THE PROBLEM.
Your answer should be only the lines below from the one with "#### 🚀 Latest releases I've contributed to" to the one with "building developer portals", repeated exactly, ends included.

PROVIDED INFORMATION.
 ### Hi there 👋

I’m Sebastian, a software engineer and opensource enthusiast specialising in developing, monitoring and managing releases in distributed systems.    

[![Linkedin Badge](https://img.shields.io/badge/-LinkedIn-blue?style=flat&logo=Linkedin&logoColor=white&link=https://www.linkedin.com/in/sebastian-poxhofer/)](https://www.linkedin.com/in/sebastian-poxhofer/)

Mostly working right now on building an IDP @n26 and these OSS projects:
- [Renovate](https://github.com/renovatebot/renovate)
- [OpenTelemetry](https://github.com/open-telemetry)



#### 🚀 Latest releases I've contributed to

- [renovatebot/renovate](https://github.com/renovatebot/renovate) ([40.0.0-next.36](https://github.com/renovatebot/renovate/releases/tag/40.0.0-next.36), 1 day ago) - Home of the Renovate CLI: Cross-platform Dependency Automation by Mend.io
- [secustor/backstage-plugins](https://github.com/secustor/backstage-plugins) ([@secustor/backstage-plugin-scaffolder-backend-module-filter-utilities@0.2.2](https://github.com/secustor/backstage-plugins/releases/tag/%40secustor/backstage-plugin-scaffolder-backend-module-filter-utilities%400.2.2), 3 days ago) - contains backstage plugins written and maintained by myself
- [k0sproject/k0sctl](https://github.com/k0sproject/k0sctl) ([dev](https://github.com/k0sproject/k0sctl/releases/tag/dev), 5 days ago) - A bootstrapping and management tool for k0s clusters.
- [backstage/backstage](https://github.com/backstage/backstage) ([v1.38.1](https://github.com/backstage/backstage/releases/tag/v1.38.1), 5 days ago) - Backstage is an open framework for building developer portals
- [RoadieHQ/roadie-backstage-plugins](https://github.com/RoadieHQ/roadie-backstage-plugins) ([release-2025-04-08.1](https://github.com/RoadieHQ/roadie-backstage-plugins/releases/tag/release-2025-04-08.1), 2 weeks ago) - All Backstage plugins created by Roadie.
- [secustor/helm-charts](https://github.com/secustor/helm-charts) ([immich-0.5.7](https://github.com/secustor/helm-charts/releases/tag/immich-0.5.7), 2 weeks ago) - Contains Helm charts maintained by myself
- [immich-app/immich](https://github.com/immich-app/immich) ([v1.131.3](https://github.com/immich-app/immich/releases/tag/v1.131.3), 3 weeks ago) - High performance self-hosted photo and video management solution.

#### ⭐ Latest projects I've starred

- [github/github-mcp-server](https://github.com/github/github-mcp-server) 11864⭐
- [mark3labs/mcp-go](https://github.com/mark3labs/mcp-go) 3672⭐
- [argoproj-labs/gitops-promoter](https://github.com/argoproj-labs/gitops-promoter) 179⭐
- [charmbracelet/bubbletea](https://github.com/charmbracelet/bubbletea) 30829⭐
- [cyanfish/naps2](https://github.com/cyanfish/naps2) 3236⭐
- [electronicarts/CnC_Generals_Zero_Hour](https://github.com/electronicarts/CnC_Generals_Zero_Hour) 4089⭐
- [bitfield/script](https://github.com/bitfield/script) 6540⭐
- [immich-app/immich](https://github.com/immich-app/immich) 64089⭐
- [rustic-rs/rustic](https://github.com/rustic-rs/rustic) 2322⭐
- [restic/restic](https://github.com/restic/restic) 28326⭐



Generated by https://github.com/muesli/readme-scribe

OUTPUT OF THE TASK.
#### 🚀 Latest releases I've contributed to

- [renovatebot/renovate](https://github.com/renovatebot/renovate) ([40.0.0-next.36](https://github.com/renovatebot/renovate/releases/tag/40.0.0-next.36), 1 day ago) - Home of the Renovate CLI: Cross-platform Dependency Automation by Mend.io
- [secustor/backstage-plugins](https://github.com/secustor/backstage-plugins) ([@secustor/backstage-plugin-scaffolder-backend-module-filter-utilities@0.2.2](https://github.com/secustor/backstage-plugins/releases/tag/%40secustor/backstage-plugin-scaffolder-backend-module-filter-utilities%400.2.2), 3 days ago) - contains backstage plugins written and maintained by myself
- [k0sproject/k0sctl](https://github.com/k0sproject/k0sctl) ([dev](https://github.com/k0sproject/k0sctl/releases/tag/dev), 5 days ago) - A bootstrapping and management tool for k0s clusters.
- [backstage/backstage](https://github.com/backstage/backstage) ([v1.38.1](https://github.com/backstage/backstage/releases/tag/v1.38.1), 5 days ago) - Backstage is an open framework for building developer portals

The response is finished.